BTAP dynamic model establishment and influence analysis of marine two-stage herringbone gear transmission system considering cracks

Abstract

To reveal the influence of cracks on the vibration characteristics of marine two-stage herringbone gear transmission system (TSHBGTS), a 48 degree of freedom bending-torsional-axial-pendular (BTAP) dynamic model of the system was established, which took into account the influence factors such as error, time-varying meshing stiffness (TVMS), torsional stiffness, support stiffness, tooth surface friction, and undercut. In the model, the TVMS of each gear pair in the Two-stage herringbone gear system with cracks was calculated by using the potential energy method, and the TVMS variation rule under different lengths, depths, and angle parameters of cracks was analyzed. The Runge-Kutta numerical integration method was used to solve the problem. The influence of different crack degrees on the vibration of each position of the TSHBGTS was analyzed. The influence of different crack degrees on the vibration response of was tested through tests. The difference in mechanical vibration between the normal gear and cracked gear was analyzed by using the frequency domain diagram and time domain diagram, and the influence mechanism of cracks on vibration characteristics was revealed.
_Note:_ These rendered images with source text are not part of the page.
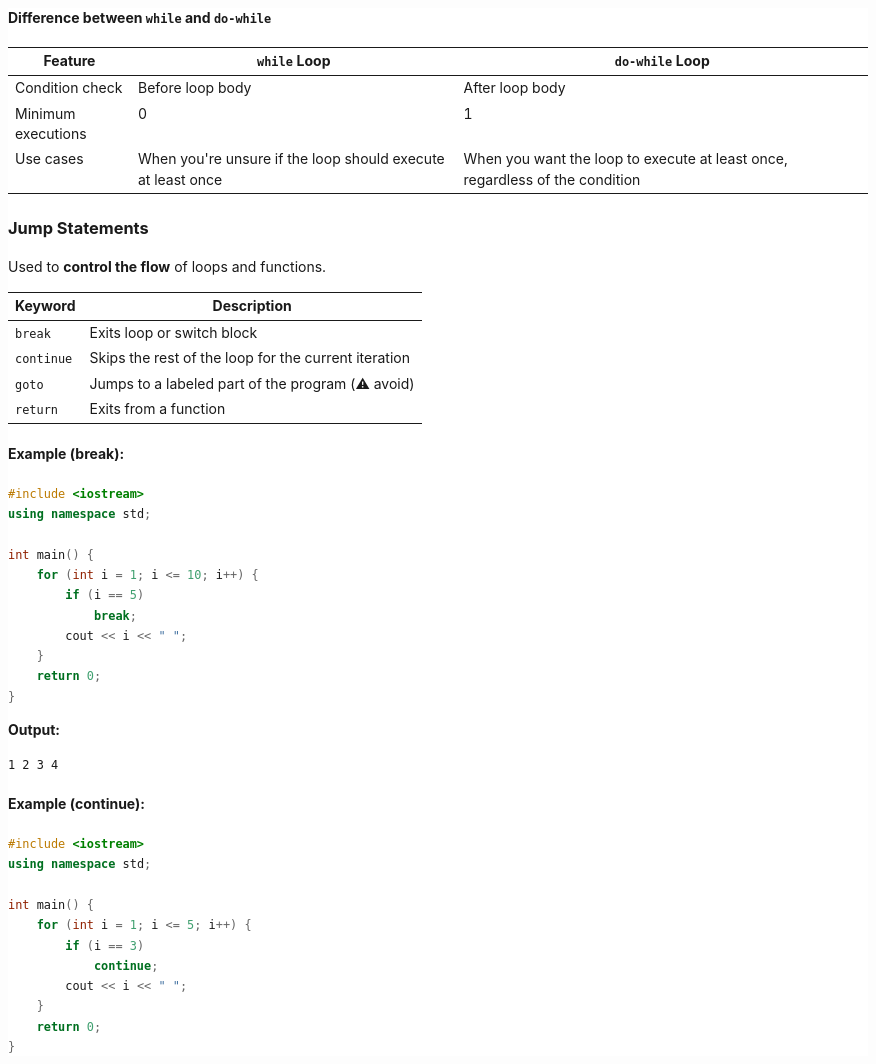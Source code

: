 #### **Difference between `while` and `do-while`**

| **Feature**        | `while` **Loop**                                            | `do-while` **Loop**                                                          |
| ------------------ | ----------------------------------------------------------- | ---------------------------------------------------------------------------- |
| Condition check    | Before loop body                                            | After loop body                                                              |
| Minimum executions | 0                                                           | 1                                                                            |
| Use cases          | When you're unsure if the loop should execute at least once | When you want the loop to execute at least once, regardless of the condition |

### **Jump Statements**

Used to **control the flow** of loops and functions.

| Keyword    | Description                                          |
| ---------- | ---------------------------------------------------- |
| `break`    | Exits loop or switch block                           |
| `continue` | Skips the rest of the loop for the current iteration |
| `goto`     | Jumps to a labeled part of the program (⚠️ avoid)    |
| `return`   | Exits from a function                                |

#### **Example (break):**

```cpp
#include <iostream>
using namespace std;

int main() {
    for (int i = 1; i <= 10; i++) {
        if (i == 5)
            break;
        cout << i << " ";
    }
    return 0;
}
```

**Output:**

```plaintext
1 2 3 4
```

#### **Example (continue):**

```cpp
#include <iostream>
using namespace std;

int main() {
    for (int i = 1; i <= 5; i++) {
        if (i == 3)
            continue;
        cout << i << " ";
    }
    return 0;
}
```
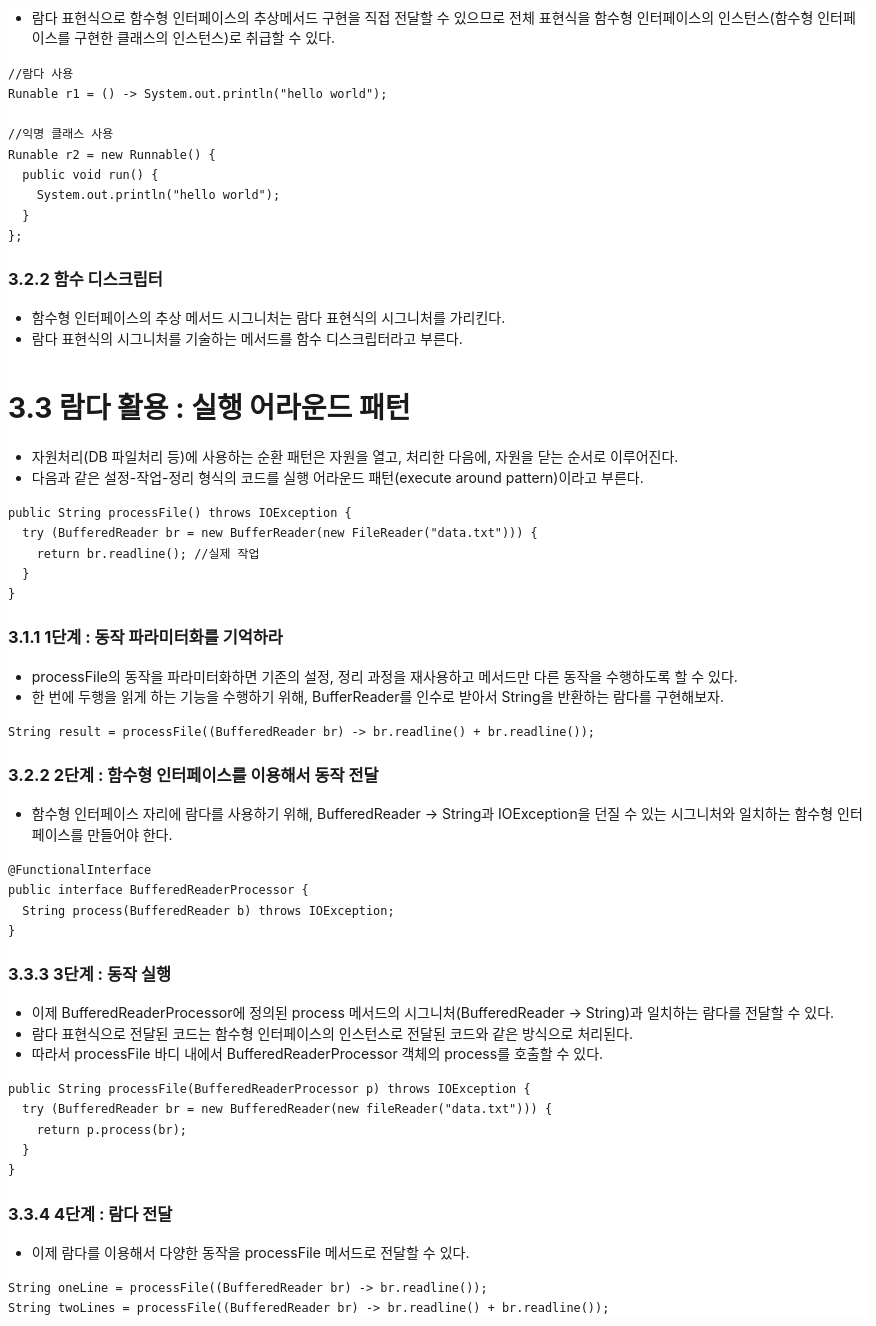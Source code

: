 * 람다 표현식으로 함수형 인터페이스의 추상메서드 구현을 직접 전달할 수 있으므로 전체 표현식을 함수형 인터페이스의 인스턴스(함수형 인터페이스를 구현한 클래스의 인스턴스)로 취급할 수 있다.
```
//람다 사용
Runable r1 = () -> System.out.println("hello world");

//익명 클래스 사용
Runable r2 = new Runnable() {
  public void run() {
    System.out.println("hello world");
  }
};
```

### 3.2.2 함수 디스크립터
* 함수형 인터페이스의 추상 메서드 시그니처는 람다 표현식의 시그니처를 가리킨다.
* 람다 표현식의 시그니처를 기술하는 메서드를 함수 디스크립터라고 부른다.

# 3.3 람다 활용 : 실행 어라운드 패턴
* 자원처리(DB 파일처리 등)에 사용하는 순환 패턴은 자원을 열고, 처리한 다음에, 자원을 닫는 순서로 이루어진다.
* 다음과 같은 설정-작업-정리 형식의 코드를 실행 어라운드 패턴(execute around pattern)이라고 부른다.
```
public String processFile() throws IOException {
  try (BufferedReader br = new BufferReader(new FileReader("data.txt"))) {
    return br.readline(); //실제 작업
  }
}
```
### 3.1.1 1단계 : 동작 파라미터화를 기억하라
* processFile의 동작을 파라미터화하면 기존의 설정, 정리 과정을 재사용하고 메서드만 다른 동작을 수행하도록 할 수 있다.
* 한 번에 두행을 읽게 하는 기능을 수행하기 위해, BufferReader를 인수로 받아서 String을 반환하는 람다를 구현해보자.
```
String result = processFile((BufferedReader br) -> br.readline() + br.readline());
```
### 3.2.2 2단계 : 함수형 인터페이스를 이용해서 동작 전달
* 함수형 인터페이스 자리에 람다를 사용하기 위해, BufferedReader -> String과 IOException을 던질 수 있는 시그니처와 일치하는 함수형 인터페이스를 만들어야 한다.
```
@FunctionalInterface
public interface BufferedReaderProcessor {
  String process(BufferedReader b) throws IOException;
}
```
### 3.3.3 3단계 : 동작 실행
* 이제 BufferedReaderProcessor에 정의된 process 메서드의 시그니처(BufferedReader -> String)과 일치하는 람다를 전달할 수 있다.
* 람다 표현식으로 전달된 코드는 함수형 인터페이스의 인스턴스로 전달된 코드와 같은 방식으로 처리된다.
* 따라서 processFile 바디 내에서 BufferedReaderProcessor 객체의 process를 호출할 수 있다.
```
public String processFile(BufferedReaderProcessor p) throws IOException {
  try (BufferedReader br = new BufferedReader(new fileReader("data.txt"))) {
    return p.process(br);
  }
}
```
### 3.3.4 4단계 : 람다 전달
* 이제 람다를 이용해서 다양한 동작을 processFile 메서드로 전달할 수 있다.
```
String oneLine = processFile((BufferedReader br) -> br.readline());
String twoLines = processFile((BufferedReader br) -> br.readline() + br.readline());
```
The results show that when the gear cracks, the TVMS of the gear decreases, and with the increase of the crack depth and length, the TVMS of the gear pair will gradually decrease. With the increase of crack depth and length, the TVMS of the gear pair is greatly reduced, and there is a periodic impact phenomenon in the time domain response of the system. With the continuous expansion of the crack, the impact phenomenon becomes more and more serious. In the frequency domain response, a modulated sideband centered on the meshing frequency appears. When the crack is generated and the crack degree increases, a small noise frequency is generated near the frequency doubling and increases with the growth of the crack. The correctness of the theoretical analysis model is verified through experiments, and the research results can provide a theoretical basis for the fault diagnosis of the herringbone gear transmission systems with cracks.